_REQUIREMENT:_ Wherever the listing has a line with the string "System", copy that line out.

========================================

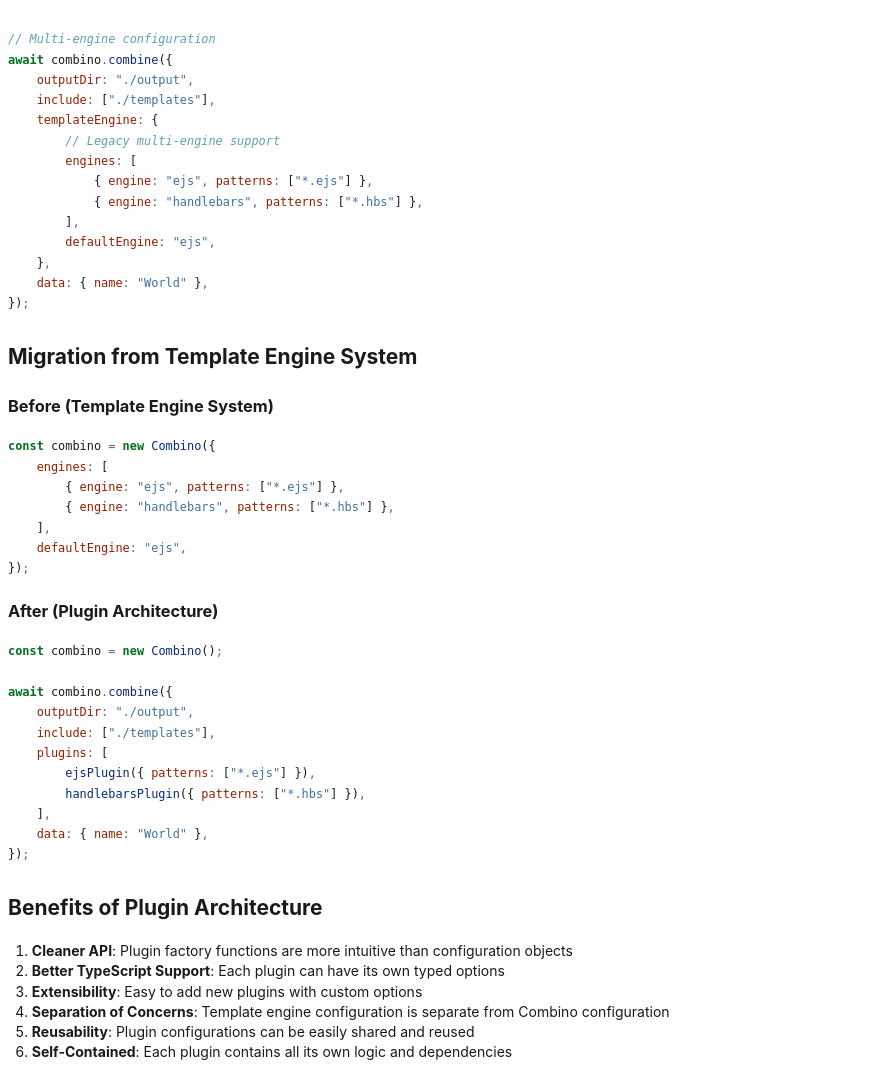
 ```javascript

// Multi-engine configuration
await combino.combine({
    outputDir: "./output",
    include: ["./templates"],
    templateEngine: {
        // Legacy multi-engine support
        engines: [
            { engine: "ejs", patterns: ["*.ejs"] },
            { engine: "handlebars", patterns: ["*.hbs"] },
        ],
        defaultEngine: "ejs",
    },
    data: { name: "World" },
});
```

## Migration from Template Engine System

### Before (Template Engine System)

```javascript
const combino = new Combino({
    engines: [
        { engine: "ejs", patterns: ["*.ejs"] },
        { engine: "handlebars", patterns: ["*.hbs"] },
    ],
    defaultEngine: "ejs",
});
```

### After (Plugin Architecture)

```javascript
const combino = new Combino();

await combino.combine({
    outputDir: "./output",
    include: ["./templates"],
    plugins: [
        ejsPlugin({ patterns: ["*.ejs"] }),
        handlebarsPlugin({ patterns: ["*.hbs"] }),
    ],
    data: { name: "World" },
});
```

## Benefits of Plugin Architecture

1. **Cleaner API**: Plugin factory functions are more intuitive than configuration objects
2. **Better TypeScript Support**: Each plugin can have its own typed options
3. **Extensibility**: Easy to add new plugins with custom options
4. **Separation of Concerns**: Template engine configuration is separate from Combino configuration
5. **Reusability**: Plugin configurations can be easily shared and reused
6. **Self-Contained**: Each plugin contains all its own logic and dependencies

========================================

_RESPONSE TO THIS TASK:_
## Migration from Template Engine System
### Before (Template Engine System)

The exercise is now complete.